Since RoHS became effective in the European Union in 2006, there has been a global push to eliminate Cadmium (among other substances) from use in fasteners. Cadmium plating provides a level of lubricity that helps prevent galling in all-metal locknuts, and contributes to a more consistent torque tension characteristic in threaded assemblies.
Development of Cadmium alternatives has yielded many new coating options, including several organic and inorganic “zinc flake” coating systems which are more like paint than plating. They are generally applied to fasteners with a “dip-spin” process where baskets of parts are immersed into a solution, then raised out of the bath and spun to prevent the coating from building up unevenly. The wet-coated parts are usually then placed into an oven to cure the coating. Some systems require multiple coats, sometimes of different solutions; similar in concept to primer and top coats of paint. These coating systems generally have the the following benefits:
- High Corrosion Resistance – They generally outperform electroplated zinc with RoHS compliant chromate.

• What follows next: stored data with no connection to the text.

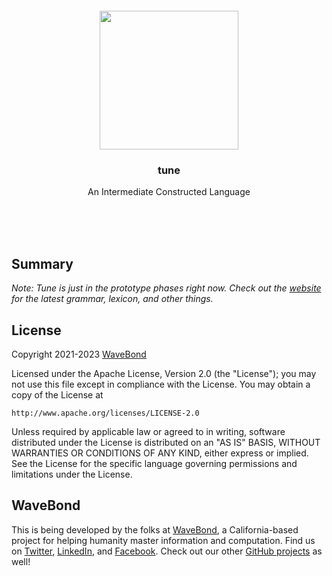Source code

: <br/>
<br/>
<br/>
<br/>
<br/>
<br/>

<p align='center'>
  <img src='https://github.com/wavebond/tune/blob/make/view/bird.svg?raw=true' height='222'/>
</p>

<h3 align='center'>tune</h3>
<p align='center'>
  An Intermediate Constructed Language
</p>

<br/>
<br/>
<br/>

## Summary

_Note: Tune is just in the prototype phases right now. Check out the [website](https://tune.land) for the latest grammar, lexicon, and other things._

## License

Copyright 2021-2023 <a href='https://wave.bond'>WaveBond</a>

Licensed under the Apache License, Version 2.0 (the "License");
you may not use this file except in compliance with the License.
You may obtain a copy of the License at

    http://www.apache.org/licenses/LICENSE-2.0

Unless required by applicable law or agreed to in writing, software
distributed under the License is distributed on an "AS IS" BASIS,
WITHOUT WARRANTIES OR CONDITIONS OF ANY KIND, either express or implied.
See the License for the specific language governing permissions and
limitations under the License.

## WaveBond

This is being developed by the folks at [WaveBond](https://wave.bond), a California-based project for helping humanity master information and computation. Find us on [Twitter](https://twitter.com/wavebond), [LinkedIn](https://www.linkedin.com/company/wavebond), and [Facebook](https://www.facebook.com/wavebond). Check out our other [GitHub projects](https://github.com/wavebond) as well!
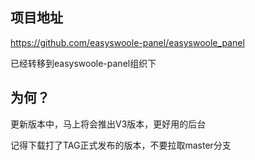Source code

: ## 项目地址

https://github.com/easyswoole-panel/easyswoole_panel

已经转移到easyswoole-panel组织下 

## 为何？

更新版本中，马上将会推出V3版本，更好用的后台

记得下载打了TAG正式发布的版本，不要拉取master分支
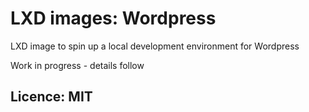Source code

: # LXD images: Wordpress
LXD image to spin up a local development environment for Wordpress

Work in progress - details follow

## Licence: MIT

- Controlled Coefficient of Friction – The variance in the coefficient can be less than half that of electroplated zinc.
When choosing among these finishes, there are some negative characteristics that should be considered:
- Surface tension of the wet solutions causes build-up (excess thickness) on edges and on threads, especially for small diameter (< 1/4″ or M6) nuts. Starting a nut/bolt assembly can be affected if the coating is too thick on the threads.
- Surface tension causes parts to stick together. If the parts remain joined during the curing period, they will be difficult to separate, and when they are separated, the surfaces that were joined will have bare or thinly coated areas. Again this is more of a problem with smaller parts (where the ratio of weight to surface area is small), especially flange nuts which have a large flat surface to mate with. Bare or thinly coated bearing surfaces on flange nuts may be acceptable because when assembled to a clamping position, they are not exposed.
- There can be a puddling effect in threads of nuts where the axis of the thread is stationary and near horizontal for an extended time while the coating is curing.
Some process improvements can mitigate these effects (“thinner” solutions, direction-changing spin cycles, drops during the cure, etc.) but don’t completely eliminate them, especially for very small parts.
For prevailing torque locknuts with these coatings, there are additional concerns:
- Nylon Insert locknuts may be excluded from some of these coatings if the curing temperature is greater than the melting temperature of the nylon ring.
- All-metal locknuts will require increasing the pitch diameter of uncoated threads to accommodate the additional thickness of these coatings. This is more important for all-metal prevailing torque locknuts than for free-spinning nuts. For standard 60° threads in nuts, the pitch diameter decreases by 4 units for every unit of increased coating thickness.
- Prevailing torque tends to increase significantly from the uncoated condition to the coated condition, and this effect must be anticipated and accommodated in the thread deflection process. It is virtually impossible to take uncoated locknuts with compliant prevailing torque, coat them, and have the resulting prevailing torque remain compliant.
- Since these coatings affect prevailing torque, variations in the coating thickness from part-to-part will cause corresponding additional variation in prevailing torque.